In the District of Columbia, there are several hundred individuals with matters pending simultaneously in both the Family Court and the Criminal Division of the D.C. Superior Court. A person in this circumstance is likely to be under the jurisdiction of several agencies receiving supervision and case management services in the adult and juvenile systems. This creates challenges in the efficiency and effectiveness of the supervision and case management of these individuals; and calls for collaboration so that services provision can be stronger, duplication can be reduced, and resources can be optimized. This hinges significantly on information sharing among these agencies in such a way that serves the best interest of public safety, the rehabilitation of the person, and the protection of confidential information.

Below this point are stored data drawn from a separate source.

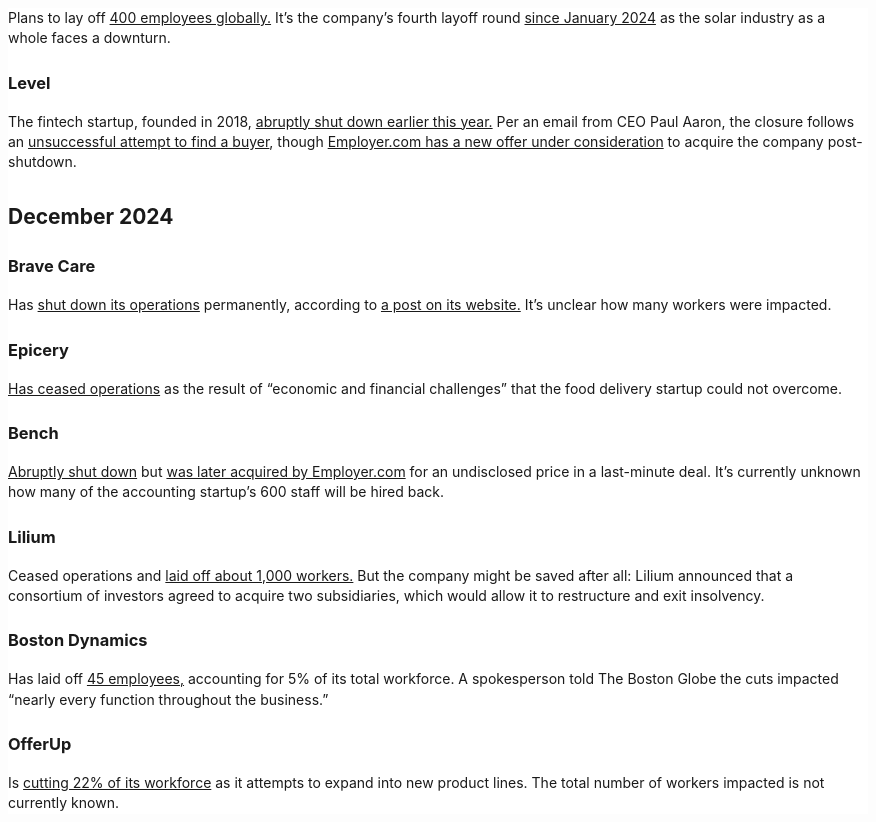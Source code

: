 Plans to lay off [400 employees globally.](https://www.reuters.com/business/energy/solaredge-technologies-lay-off-400-employees-globally-2025-01-06/) It’s the company’s fourth layoff round [since January 2024](https://www.reuters.com/technology/solaredge-lay-off-16-workforce-2024-01-21/) as the solar industry as a whole faces a downturn.

### **Level**

The fintech startup, founded in 2018, [abruptly shut down earlier this year.](https://www.theinformation.com/articles/fintech-startup-level-abruptly-shuts-down) Per an email from CEO Paul Aaron, the closure follows an [unsuccessful attempt to find a buyer](https://www.pymnts.com/acquisitions/2025/report-benefits-startup-level-shuts-down-after-acquisition-falls-through/), though [Employer.com has a new offer under consideration](https://techcrunch.com/2025/01/07/employer-com-offers-to-buy-failed-fintech-level-a-week-after-it-makes-offer-for-bench/) to acquire the company post-shutdown.

December 2024
-------------

### Brave Care

Has [shut down its operations](https://www.oregonlive.com/health/2024/12/portland-pediatrics-startup-brave-care-shutters-permanently.html) permanently, according to [a post on its website.](https://bravecare.com/) It’s unclear how many workers were impacted.

### Epicery

[Has ceased operations](https://techcrunch.com/2024/12/31/after-ups-and-down-food-delivery-startup-epicery-closes-shop/) as the result of “economic and financial challenges” that the food delivery startup could not overcome.

### Bench

[Abruptly shut down](https://techcrunch.com/2024/12/27/bench-shuts-down-leaving-thousands-of-businesses-without-access-to-accounting-and-tax-docs/) but [was later acquired by Employer.com](https://techcrunch.com/2024/12/30/bench-to-be-acquired-after-abruptly-shutting-down/) for an undisclosed price in a last-minute deal. It’s currently unknown how many of the accounting startup’s 600 staff will be hired back.

### Lilium

Ceased operations and [laid off about 1,000 workers.](https://techcrunch.com/2024/12/23/electric-aircraft-startup-lilium-ceases-operations-1000-workers-laid-off/) But the company might be saved after all: Lilium announced that a consortium of investors agreed to acquire two subsidiaries, which would allow it to restructure and exit insolvency.

### Boston Dynamics

Has laid off [45 employees,](https://www.bostonglobe.com/2024/12/11/business/boston-dynamics-layoffs-robotics-atlas-spot/) accounting for 5% of its total workforce. A spokesperson told The Boston Globe the cuts impacted “nearly every function throughout the business.”

### OfferUp

Is [cutting 22% of its workforce](https://www.geekwire.com/2024/offerup-cuts-22-of-staff-amid-expansion-beyond-used-goods-read-ceos-memo-to-staff/) as it attempts to expand into new product lines. The total number of workers impacted is not currently known.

The District has a Memorandum of Understanding in place since 2011 that outlines information sharing among the D.C. Superior Court’s Court Social Services Division (CSS), D.C. Department of Youth Rehabilitation Services (DYRS), Court Services and Offender Supervision Agency (CSOSA), and PSA. Efforts are now underway to expand this to include the D.C. Child and Family Services Agency (CFSA).

In the District of Columbia, a person younger than 18 is considered a child. A child charged with committing a delinquent act is adjudicated in the Family Court of the D.C. Superior Court. Children who are pending the trial phase of adjudication get supervision and case management services from CSS. Children who have been adjudicated as delinquents can be under CSS supervision for a period of aftercare (i.e., probation) or managed by DYRS during a period of time determined by the Family Court.  Supervision by either of these agencies can extend past the child’s 18th birthday up to his/her 21st birthday. 

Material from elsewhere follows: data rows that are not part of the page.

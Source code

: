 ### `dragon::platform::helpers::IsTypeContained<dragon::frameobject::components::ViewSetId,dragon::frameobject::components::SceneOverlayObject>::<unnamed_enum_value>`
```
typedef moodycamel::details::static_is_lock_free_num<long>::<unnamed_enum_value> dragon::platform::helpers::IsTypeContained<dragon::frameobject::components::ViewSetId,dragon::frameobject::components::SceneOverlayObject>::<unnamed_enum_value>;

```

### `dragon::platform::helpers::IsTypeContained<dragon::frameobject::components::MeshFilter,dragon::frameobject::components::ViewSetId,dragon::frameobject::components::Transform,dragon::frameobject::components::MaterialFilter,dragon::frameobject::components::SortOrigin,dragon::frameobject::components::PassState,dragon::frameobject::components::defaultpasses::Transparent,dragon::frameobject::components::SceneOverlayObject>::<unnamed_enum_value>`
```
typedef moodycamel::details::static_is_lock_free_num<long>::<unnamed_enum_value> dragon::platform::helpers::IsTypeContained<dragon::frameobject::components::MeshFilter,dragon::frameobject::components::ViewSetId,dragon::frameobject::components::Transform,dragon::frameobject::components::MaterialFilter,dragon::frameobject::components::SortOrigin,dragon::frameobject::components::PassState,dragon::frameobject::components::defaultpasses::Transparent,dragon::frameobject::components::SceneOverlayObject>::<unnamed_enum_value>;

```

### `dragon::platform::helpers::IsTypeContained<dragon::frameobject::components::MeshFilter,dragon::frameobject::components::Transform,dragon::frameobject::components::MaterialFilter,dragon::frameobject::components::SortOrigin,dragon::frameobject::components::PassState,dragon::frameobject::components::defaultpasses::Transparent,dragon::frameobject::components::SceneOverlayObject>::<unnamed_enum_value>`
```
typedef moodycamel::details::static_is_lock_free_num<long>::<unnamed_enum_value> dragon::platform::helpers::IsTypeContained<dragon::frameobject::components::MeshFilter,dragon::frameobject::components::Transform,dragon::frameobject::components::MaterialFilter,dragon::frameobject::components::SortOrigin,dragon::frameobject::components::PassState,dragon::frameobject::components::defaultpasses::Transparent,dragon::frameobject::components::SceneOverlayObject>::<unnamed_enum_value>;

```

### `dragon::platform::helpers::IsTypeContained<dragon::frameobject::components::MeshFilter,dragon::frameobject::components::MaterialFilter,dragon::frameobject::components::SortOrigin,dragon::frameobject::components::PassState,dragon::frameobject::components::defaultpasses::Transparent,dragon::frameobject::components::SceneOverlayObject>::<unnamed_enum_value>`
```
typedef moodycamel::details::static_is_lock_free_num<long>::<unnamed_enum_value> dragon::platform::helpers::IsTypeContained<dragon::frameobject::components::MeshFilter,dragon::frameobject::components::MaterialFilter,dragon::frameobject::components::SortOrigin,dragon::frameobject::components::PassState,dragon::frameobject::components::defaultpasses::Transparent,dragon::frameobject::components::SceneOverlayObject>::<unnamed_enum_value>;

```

A person older than 18 is considered an adult and, when charged with a criminal offense under the D.C. Code, is handled in the Criminal Division of the D.C. Superior Court. If released pending trial, he/she may be supervised by PSA. CSOSA is responsible for supervision of anyone released on probation, parole, or supervised release. In addition, CSOSA is responsible for the supervision of juveniles with traffic offenses and civil protection orders.

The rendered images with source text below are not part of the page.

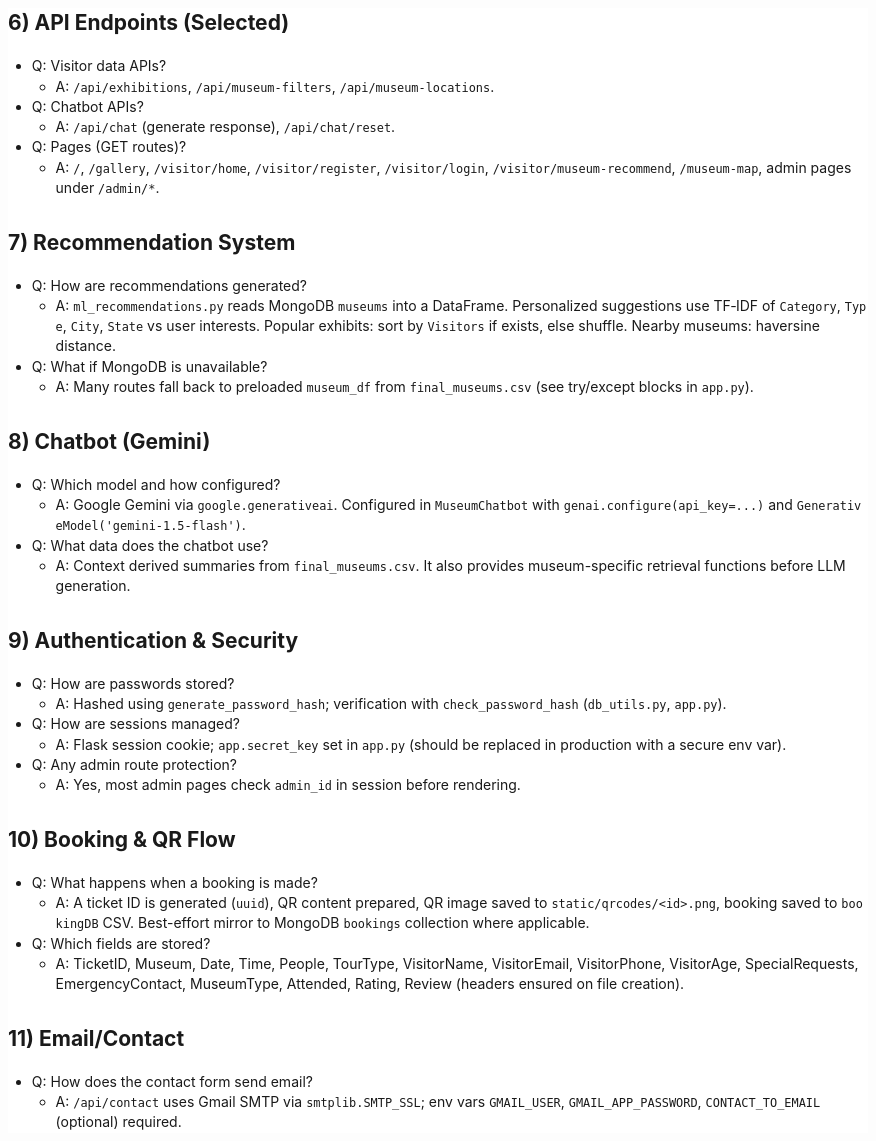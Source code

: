 ## 6) API Endpoints (Selected)
- Q: Visitor data APIs?
  - A: `/api/exhibitions`, `/api/museum-filters`, `/api/museum-locations`.
- Q: Chatbot APIs?
  - A: `/api/chat` (generate response), `/api/chat/reset`.
- Q: Pages (GET routes)?
  - A: `/`, `/gallery`, `/visitor/home`, `/visitor/register`, `/visitor/login`, `/visitor/museum-recommend`, `/museum-map`, admin pages under `/admin/*`.

## 7) Recommendation System
- Q: How are recommendations generated?
  - A: `ml_recommendations.py` reads MongoDB `museums` into a DataFrame. Personalized suggestions use TF‑IDF of `Category`, `Type`, `City`, `State` vs user interests. Popular exhibits: sort by `Visitors` if exists, else shuffle. Nearby museums: haversine distance.
- Q: What if MongoDB is unavailable?
  - A: Many routes fall back to preloaded `museum_df` from `final_museums.csv` (see try/except blocks in `app.py`).

## 8) Chatbot (Gemini)
- Q: Which model and how configured?
  - A: Google Gemini via `google.generativeai`. Configured in `MuseumChatbot` with `genai.configure(api_key=...)` and `GenerativeModel('gemini-1.5-flash')`.
- Q: What data does the chatbot use?
  - A: Context derived summaries from `final_museums.csv`. It also provides museum-specific retrieval functions before LLM generation.

## 9) Authentication & Security
- Q: How are passwords stored?
  - A: Hashed using `generate_password_hash`; verification with `check_password_hash` (`db_utils.py`, `app.py`).
- Q: How are sessions managed?
  - A: Flask session cookie; `app.secret_key` set in `app.py` (should be replaced in production with a secure env var).
- Q: Any admin route protection?
  - A: Yes, most admin pages check `admin_id` in session before rendering.

## 10) Booking & QR Flow
- Q: What happens when a booking is made?
  - A: A ticket ID is generated (`uuid`), QR content prepared, QR image saved to `static/qrcodes/<id>.png`, booking saved to `bookingDB` CSV. Best-effort mirror to MongoDB `bookings` collection where applicable.
- Q: Which fields are stored?
  - A: TicketID, Museum, Date, Time, People, TourType, VisitorName, VisitorEmail, VisitorPhone, VisitorAge, SpecialRequests, EmergencyContact, MuseumType, Attended, Rating, Review (headers ensured on file creation).

## 11) Email/Contact
- Q: How does the contact form send email?
  - A: `/api/contact` uses Gmail SMTP via `smtplib.SMTP_SSL`; env vars `GMAIL_USER`, `GMAIL_APP_PASSWORD`, `CONTACT_TO_EMAIL` (optional) required.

CFSA is the District agency that handles abuse and neglect cases and has jurisdiction over these cases until the individual is 21.

One of the contributions PSA makes to this collaboration is creating a daily report showing those individuals under age 21 that appear on the day’s lock up or citation list and sharing this with CSOSA, CSS, DYRS and CFSA. When a youthful defendant is listed, PSA contacts CSS and/or DYRS to confirm any pertinent information, which is then included in the Pretrial Services Report provided to the judicial officer to assist in setting release conditions.

The collaboration process is facilitated by the Criminal Justice Coordinating Council, which has active work groups that include social services agencies. It helps that the District already has a strong collaborative culture across agencies in the criminal justice and social service systems.